Building a great landing page should be on top of your priority list if you want your website visitors transformed into customers. While a great looking website  can grab the attention of your visitors, a strong landing page will keep them involved and get them to buy your products/services.

Wikipedia defines a landing page as:

the page that appears when a potential customer clicks on an advertisement or a search-ngine result link. The page will usually display content that is a logical extension of the advertisement or link, and that is optimized to feature specific keywords or phrases for indexing by search engines.

Wikipedia’s definition sums it up nicely but there is certainly more to a great landing page then relevant and keyword rich content. Here’s 10 things that you should be looking at when optimizing a landing page:

  • § Relevant Content
    A landing page’s content should be directly related to organic search results, PPC campaign, anchor text in inbound links and any other targeted inbound advertising, online and offline.
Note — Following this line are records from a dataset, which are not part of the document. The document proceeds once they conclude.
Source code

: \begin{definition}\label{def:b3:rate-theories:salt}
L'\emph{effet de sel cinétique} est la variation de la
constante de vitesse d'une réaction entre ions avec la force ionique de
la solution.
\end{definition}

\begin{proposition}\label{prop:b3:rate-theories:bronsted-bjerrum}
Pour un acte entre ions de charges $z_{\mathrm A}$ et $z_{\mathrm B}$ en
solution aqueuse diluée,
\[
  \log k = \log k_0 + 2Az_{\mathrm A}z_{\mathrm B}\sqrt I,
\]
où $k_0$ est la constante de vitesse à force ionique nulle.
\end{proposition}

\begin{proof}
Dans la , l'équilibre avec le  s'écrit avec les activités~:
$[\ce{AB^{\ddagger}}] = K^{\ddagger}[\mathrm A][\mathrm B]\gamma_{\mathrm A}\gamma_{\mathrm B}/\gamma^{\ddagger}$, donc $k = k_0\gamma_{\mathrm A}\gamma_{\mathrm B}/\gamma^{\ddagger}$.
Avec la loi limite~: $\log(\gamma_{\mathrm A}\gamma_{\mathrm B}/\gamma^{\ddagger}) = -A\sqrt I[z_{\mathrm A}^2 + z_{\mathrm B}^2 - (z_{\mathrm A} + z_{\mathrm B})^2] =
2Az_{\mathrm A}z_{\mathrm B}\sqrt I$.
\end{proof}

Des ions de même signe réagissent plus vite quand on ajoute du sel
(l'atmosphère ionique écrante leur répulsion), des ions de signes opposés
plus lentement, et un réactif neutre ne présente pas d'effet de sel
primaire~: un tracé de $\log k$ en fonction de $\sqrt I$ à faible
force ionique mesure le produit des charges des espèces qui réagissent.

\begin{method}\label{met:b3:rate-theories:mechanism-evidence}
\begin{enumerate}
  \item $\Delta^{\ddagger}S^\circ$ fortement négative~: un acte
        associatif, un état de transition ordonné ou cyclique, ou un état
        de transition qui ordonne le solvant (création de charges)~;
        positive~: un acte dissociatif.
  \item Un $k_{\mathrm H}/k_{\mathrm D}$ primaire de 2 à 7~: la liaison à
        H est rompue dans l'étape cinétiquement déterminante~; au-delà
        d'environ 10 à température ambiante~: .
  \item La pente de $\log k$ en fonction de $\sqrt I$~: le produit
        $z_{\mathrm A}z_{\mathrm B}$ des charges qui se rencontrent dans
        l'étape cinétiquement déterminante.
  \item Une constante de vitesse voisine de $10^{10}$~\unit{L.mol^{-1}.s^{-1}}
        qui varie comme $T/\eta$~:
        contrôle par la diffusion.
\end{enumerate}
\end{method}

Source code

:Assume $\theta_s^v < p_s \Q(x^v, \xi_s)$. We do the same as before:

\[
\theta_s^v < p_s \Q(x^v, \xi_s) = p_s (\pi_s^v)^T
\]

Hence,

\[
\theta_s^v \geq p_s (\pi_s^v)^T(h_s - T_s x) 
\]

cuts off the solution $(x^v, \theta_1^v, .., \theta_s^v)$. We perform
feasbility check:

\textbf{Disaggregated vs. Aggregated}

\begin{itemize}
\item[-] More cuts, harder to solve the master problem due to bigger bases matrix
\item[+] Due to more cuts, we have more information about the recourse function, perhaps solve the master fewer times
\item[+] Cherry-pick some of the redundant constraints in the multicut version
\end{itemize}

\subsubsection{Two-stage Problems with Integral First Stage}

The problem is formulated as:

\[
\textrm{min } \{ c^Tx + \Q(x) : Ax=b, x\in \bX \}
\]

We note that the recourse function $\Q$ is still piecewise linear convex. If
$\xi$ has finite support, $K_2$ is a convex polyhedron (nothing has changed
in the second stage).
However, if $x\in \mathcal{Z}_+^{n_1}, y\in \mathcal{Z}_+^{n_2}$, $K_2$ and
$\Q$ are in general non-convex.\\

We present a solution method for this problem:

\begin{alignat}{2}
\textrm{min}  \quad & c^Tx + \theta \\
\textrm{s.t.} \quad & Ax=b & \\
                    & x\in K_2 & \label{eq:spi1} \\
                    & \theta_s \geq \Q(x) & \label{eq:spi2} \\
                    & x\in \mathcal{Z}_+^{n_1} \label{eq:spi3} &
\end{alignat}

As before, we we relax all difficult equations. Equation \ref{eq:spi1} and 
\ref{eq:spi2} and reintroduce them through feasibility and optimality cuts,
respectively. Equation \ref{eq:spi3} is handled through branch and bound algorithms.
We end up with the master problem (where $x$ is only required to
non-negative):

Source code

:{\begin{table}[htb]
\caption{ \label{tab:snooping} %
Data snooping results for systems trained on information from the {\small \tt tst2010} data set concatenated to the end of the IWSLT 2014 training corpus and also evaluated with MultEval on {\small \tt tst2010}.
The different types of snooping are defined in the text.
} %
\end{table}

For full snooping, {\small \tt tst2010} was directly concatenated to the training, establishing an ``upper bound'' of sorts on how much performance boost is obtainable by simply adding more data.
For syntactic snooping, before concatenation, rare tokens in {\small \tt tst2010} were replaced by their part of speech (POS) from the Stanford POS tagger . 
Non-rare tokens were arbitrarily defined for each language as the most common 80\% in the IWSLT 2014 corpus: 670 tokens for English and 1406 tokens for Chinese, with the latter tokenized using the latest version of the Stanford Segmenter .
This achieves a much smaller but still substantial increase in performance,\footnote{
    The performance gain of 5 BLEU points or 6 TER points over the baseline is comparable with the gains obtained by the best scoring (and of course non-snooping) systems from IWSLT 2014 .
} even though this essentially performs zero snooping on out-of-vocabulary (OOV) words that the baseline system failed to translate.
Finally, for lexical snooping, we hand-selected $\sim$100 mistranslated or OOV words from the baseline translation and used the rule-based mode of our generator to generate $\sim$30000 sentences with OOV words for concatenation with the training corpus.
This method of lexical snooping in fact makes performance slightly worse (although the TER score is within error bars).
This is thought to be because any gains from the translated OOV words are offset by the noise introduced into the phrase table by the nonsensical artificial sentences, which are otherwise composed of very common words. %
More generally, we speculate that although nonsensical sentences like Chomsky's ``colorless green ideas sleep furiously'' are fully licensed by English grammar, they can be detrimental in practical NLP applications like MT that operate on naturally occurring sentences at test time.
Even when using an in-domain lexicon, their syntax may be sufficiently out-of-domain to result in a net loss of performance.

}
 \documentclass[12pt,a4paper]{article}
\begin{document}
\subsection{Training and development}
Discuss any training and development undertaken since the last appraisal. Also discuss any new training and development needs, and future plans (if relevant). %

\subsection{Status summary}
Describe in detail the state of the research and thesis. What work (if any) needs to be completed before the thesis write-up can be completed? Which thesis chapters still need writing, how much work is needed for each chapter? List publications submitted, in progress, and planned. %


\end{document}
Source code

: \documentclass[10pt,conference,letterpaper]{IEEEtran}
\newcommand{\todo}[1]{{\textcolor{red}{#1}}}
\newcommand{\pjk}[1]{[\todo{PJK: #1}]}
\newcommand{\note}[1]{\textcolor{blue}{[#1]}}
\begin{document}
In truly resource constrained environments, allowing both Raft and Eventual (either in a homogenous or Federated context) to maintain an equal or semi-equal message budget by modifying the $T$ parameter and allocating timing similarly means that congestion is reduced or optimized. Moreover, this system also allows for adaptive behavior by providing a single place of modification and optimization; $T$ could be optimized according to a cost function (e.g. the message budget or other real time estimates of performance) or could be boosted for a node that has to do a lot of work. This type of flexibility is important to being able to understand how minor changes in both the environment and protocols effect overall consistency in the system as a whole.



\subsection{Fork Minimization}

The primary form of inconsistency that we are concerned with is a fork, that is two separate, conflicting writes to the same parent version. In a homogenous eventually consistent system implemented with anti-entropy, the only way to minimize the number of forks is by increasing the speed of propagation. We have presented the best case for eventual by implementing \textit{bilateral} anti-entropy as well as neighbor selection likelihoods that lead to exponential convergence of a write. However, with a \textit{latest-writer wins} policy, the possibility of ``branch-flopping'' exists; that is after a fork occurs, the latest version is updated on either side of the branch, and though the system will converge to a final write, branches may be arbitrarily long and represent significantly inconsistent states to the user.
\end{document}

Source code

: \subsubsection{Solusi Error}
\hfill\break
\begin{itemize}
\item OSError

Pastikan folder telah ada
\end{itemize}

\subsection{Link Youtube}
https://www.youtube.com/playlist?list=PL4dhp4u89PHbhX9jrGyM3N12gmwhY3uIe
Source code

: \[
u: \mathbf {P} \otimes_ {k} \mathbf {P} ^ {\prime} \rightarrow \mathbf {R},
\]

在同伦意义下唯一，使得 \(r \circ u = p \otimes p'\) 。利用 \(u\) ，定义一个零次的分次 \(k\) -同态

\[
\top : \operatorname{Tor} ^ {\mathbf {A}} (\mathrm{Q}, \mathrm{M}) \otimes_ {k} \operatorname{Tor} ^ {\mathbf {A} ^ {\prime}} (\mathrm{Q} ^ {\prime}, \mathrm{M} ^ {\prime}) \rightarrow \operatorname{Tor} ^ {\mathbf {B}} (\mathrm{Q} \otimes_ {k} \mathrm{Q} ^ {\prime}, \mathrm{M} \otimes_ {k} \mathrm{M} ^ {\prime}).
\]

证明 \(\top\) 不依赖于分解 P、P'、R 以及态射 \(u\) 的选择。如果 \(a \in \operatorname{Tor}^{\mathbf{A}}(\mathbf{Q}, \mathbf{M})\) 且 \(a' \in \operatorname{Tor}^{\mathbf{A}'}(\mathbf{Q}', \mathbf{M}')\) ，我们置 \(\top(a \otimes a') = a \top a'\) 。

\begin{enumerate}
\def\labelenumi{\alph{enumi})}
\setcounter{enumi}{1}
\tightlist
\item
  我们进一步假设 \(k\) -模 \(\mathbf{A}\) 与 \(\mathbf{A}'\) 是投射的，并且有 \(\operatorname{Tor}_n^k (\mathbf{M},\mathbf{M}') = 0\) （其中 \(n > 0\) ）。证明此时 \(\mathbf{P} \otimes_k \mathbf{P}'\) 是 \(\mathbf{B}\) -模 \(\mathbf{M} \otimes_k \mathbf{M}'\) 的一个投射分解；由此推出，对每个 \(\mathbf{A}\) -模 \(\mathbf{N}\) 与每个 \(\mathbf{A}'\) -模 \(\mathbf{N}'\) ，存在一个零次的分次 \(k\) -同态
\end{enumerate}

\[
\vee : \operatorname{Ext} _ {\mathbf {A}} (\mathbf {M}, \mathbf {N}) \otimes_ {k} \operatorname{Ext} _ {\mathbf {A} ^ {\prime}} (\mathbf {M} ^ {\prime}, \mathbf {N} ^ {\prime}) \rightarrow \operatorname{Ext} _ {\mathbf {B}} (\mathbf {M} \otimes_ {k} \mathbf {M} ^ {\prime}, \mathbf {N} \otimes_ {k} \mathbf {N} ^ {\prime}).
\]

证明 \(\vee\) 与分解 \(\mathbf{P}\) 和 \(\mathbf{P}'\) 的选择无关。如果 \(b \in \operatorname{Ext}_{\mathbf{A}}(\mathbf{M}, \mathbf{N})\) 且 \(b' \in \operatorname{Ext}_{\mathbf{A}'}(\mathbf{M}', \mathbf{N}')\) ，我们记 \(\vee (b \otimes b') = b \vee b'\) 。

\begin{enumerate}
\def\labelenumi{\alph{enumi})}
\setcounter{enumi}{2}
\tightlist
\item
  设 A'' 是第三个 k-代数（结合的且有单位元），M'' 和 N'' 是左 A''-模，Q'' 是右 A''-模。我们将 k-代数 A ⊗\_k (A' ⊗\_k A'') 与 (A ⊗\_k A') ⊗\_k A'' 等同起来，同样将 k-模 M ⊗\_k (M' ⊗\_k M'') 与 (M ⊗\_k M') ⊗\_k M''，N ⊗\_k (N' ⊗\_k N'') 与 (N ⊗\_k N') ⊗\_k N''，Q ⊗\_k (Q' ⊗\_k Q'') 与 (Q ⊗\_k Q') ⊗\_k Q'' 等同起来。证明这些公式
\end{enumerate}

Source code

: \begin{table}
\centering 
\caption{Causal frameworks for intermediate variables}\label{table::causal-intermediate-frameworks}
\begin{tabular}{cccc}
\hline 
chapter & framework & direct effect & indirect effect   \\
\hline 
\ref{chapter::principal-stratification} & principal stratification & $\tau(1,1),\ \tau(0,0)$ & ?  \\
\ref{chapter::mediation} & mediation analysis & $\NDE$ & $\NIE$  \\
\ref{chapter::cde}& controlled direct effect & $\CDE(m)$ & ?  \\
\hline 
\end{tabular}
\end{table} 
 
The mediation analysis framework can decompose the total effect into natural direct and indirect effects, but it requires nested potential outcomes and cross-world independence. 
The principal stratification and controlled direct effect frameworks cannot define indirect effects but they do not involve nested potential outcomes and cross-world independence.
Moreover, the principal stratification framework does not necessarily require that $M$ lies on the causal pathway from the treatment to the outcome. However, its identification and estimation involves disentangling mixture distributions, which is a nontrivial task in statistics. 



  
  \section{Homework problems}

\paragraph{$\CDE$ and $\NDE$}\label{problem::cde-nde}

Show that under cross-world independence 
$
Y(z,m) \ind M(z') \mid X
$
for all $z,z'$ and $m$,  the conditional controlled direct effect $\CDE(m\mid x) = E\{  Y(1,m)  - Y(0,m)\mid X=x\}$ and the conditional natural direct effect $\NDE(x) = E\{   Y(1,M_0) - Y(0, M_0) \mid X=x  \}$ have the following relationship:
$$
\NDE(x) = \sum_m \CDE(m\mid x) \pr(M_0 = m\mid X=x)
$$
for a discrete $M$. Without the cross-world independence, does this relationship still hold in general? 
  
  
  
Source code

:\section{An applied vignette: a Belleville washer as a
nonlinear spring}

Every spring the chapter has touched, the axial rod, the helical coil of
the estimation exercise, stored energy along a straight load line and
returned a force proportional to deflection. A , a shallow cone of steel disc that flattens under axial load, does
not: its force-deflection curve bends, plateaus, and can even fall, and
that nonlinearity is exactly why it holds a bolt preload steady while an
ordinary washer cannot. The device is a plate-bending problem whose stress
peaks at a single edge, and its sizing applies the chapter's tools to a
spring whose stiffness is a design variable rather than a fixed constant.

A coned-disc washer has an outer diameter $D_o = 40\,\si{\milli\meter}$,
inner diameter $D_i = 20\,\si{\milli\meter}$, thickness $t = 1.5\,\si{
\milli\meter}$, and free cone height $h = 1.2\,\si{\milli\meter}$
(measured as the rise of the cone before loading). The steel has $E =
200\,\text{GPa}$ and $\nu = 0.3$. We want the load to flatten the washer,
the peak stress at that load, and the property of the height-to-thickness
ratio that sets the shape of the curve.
If people don’t get what they expect, they will be more likely to leave.
  • § Multiple Landing Pages
    A landing page shouldn’t necessarily be your homepage. In many instances a homepage is a good landing page. However, for more targeted traffic and better results, you want a landing page to be focused on specific offer and specific call for action. To accomplish this, a given website should have multiple landing pages. Create some deep link landing pages that will focus on specific offer and your conversion rate will be higher.
  • § Focus on Functionality
    More and more visitors seem to judge the professionalism and credibility of a site by its design. To satisfy this, many website owners concentrate on the design aspect instead of focusing on its functionality. A well-designed landing page is essentially worthless if the prospect can’t accomplish anything. While I wouldn’t suggest skimping on the design, it shouldn’t be your priority. Focus on the exact steps you want your visitor to take and design a page with that in mind.
  • § Call To Action
    You got visitors to your landing page, now direct them to take action. Make it clear a highly noticeable without overwhelming your audience. Whether it’s a sign-up form or a “buy now” button, make it the focus of your page.
  • § Send a Clear Message
    Keep your landing page clean and clutter free so your visitors stay focused on your message. Emphasize the biggest reasons that they should carry out the applicable call to action with larger text, contrasting colors, images. Make it easier for them to scan the content by using lists and getting right to the point.
  • § Offer Incentive
    Bribing your visitors with freebies and samples is a proven method of enticing them to sign up. Offer more then your competition but don’t sell yourself short either. Provide a list of reasons why your offer is better and what exactly the visitor can expect. Provide references and testimonials.
  • § Make Visitors Stay
    Avoid sending your visitors to another page unless it is absolutely necessary. That includes any internal navigation as well as external banners. If you remove all distractions and limit navigation options, you stand a better chance of keeping your visitors around.
  • § Simple is Better
    Make it easy for your visitors to complete the action you want them to. Less confusion and decision making for your visitor means better conversions rate for your landing page. Don’t offer multiple choices and throw in optional extras. Focus on the offer the page was created for.
  • § Power of Freebies
    Everyone likes free offers. They are hard to resist and can be a powerful conversion tool. Whether a call to action is free or something free is received as a result of carrying out a call to action, it certainly doesn’t hurt. If your competition charges for something and you offer it for free, you’ll win the customer. Remember, just because you make a free offer doesn’t mean that it shouldn’t be quality.
  • § Testing
    In a recent post I’ve stressed how important testing is in finding out what your visitors like. Testing various text, call to action forms, layouts will give you true idea what produces the best results as far as conversion. Using a tool like Google’s Website Optimizer you can easily monitor the conversion rate, bounce rate, and tons of other useful metrics found in most modern day web analytics apps. Using these metrics you can easily figure out which version will be your optimal page, one that maximizes the results.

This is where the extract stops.